(INFORMATION GIVEN)
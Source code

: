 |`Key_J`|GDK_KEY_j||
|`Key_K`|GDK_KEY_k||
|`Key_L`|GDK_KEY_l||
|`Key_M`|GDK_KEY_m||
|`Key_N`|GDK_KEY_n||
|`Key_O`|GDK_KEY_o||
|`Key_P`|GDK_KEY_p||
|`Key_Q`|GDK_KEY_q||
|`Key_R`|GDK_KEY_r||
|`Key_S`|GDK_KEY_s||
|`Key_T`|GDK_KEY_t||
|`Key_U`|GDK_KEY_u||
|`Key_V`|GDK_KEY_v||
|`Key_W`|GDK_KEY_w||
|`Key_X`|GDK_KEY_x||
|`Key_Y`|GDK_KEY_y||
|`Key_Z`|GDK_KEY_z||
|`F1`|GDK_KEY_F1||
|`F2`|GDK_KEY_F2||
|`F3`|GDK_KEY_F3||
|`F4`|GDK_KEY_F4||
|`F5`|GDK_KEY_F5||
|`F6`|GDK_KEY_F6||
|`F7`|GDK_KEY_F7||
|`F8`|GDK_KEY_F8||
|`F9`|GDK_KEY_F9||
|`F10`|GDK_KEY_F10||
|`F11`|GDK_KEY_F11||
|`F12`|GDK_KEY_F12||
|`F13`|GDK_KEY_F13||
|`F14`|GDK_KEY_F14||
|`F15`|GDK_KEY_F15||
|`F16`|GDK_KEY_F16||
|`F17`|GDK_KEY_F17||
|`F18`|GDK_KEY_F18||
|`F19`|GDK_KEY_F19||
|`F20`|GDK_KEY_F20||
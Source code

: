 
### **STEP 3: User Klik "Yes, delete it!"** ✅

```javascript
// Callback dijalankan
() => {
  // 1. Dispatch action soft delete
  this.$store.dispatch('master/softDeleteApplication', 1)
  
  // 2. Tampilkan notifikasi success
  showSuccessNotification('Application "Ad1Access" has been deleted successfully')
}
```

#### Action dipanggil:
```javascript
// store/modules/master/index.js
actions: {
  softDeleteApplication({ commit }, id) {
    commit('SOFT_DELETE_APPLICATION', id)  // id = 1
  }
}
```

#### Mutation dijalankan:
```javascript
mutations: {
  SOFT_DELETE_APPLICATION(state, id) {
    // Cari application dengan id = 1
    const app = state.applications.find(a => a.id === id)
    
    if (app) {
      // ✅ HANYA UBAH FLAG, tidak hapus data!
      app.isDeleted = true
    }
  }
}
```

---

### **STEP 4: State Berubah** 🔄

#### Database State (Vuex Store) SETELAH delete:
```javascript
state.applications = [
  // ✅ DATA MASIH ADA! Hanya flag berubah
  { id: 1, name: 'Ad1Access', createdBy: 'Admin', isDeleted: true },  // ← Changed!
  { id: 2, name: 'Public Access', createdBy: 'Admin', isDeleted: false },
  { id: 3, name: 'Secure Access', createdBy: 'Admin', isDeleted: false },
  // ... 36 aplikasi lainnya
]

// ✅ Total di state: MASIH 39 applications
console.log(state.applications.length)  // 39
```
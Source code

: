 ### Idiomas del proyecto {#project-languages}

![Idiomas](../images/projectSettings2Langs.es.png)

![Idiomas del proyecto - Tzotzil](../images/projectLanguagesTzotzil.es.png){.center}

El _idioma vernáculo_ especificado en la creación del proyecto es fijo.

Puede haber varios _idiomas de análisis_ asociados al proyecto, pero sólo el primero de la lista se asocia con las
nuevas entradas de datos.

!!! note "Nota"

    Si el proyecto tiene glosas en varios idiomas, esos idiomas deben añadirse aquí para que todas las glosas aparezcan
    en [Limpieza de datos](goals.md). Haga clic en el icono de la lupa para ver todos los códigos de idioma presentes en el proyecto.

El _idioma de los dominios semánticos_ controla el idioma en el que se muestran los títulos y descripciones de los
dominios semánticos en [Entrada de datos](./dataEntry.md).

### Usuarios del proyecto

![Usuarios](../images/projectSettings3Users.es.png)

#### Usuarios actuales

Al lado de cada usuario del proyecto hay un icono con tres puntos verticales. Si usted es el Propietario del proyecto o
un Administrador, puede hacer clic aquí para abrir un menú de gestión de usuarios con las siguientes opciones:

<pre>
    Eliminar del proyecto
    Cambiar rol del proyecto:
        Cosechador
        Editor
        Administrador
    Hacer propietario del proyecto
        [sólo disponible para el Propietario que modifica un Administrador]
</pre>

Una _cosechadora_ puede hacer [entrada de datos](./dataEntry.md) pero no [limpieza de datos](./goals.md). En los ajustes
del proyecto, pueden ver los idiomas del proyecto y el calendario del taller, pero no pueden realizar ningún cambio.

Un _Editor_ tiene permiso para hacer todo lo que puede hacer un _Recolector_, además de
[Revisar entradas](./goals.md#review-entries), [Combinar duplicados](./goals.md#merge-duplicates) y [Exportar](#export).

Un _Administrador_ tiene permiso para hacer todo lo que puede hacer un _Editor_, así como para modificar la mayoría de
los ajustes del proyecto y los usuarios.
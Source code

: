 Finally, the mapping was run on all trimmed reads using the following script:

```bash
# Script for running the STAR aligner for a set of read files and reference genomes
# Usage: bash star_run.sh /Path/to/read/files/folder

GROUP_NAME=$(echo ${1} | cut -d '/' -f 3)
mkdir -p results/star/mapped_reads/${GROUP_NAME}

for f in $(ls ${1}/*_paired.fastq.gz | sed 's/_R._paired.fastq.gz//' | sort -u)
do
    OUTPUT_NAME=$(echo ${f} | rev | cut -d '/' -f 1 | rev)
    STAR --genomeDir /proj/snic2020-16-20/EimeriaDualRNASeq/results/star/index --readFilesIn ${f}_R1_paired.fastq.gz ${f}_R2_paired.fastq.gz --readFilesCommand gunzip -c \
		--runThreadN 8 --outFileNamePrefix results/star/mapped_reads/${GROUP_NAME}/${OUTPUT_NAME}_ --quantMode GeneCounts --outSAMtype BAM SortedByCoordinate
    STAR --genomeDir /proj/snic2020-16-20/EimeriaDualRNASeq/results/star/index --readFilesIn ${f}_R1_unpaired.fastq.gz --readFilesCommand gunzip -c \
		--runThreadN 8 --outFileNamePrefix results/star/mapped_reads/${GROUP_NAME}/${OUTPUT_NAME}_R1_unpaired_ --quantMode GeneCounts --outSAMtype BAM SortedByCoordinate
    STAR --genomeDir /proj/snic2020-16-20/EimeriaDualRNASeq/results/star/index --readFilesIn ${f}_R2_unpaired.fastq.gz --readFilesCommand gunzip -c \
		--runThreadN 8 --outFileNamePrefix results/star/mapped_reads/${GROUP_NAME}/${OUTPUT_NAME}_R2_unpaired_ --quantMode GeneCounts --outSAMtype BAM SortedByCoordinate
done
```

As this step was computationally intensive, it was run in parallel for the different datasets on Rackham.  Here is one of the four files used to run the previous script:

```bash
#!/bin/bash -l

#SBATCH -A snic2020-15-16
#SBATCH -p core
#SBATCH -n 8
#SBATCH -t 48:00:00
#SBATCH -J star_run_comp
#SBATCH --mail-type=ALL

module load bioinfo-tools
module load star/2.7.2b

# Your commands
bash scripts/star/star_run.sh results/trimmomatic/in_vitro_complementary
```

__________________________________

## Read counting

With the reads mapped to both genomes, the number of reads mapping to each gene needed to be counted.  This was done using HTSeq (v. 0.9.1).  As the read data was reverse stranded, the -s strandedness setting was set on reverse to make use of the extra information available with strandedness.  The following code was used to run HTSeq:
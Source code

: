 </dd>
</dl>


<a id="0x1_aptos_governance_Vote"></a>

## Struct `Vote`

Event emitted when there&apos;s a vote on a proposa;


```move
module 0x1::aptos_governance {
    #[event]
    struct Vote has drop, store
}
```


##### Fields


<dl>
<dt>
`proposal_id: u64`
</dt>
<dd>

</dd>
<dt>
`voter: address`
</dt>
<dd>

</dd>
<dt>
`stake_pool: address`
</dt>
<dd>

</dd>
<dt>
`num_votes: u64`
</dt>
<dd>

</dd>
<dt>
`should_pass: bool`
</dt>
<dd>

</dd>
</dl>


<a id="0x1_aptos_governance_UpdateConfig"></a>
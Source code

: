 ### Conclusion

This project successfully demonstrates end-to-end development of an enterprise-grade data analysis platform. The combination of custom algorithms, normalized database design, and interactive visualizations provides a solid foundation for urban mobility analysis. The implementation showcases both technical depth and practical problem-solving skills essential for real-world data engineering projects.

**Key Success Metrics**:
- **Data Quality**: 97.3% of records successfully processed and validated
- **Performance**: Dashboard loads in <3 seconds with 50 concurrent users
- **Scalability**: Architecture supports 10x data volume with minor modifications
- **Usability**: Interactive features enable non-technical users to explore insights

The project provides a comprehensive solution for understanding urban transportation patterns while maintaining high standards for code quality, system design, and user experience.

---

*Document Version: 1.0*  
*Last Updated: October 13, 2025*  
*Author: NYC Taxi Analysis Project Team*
(End INFORMATION GIVEN)
Select every line of the material above holding the word "genomeDir" and copy it.

    STAR --genomeDir /proj/snic2020-16-20/EimeriaDualRNASeq/results/star/index --readFilesIn ${f}_R1_paired.fastq.gz ${f}_R2_paired.fastq.gz --readFilesCommand gunzip -c \
    STAR --genomeDir /proj/snic2020-16-20/EimeriaDualRNASeq/results/star/index --readFilesIn ${f}_R1_unpaired.fastq.gz --readFilesCommand gunzip -c \
    STAR --genomeDir /proj/snic2020-16-20/EimeriaDualRNASeq/results/star/index --readFilesIn ${f}_R2_unpaired.fastq.gz --readFilesCommand gunzip -c \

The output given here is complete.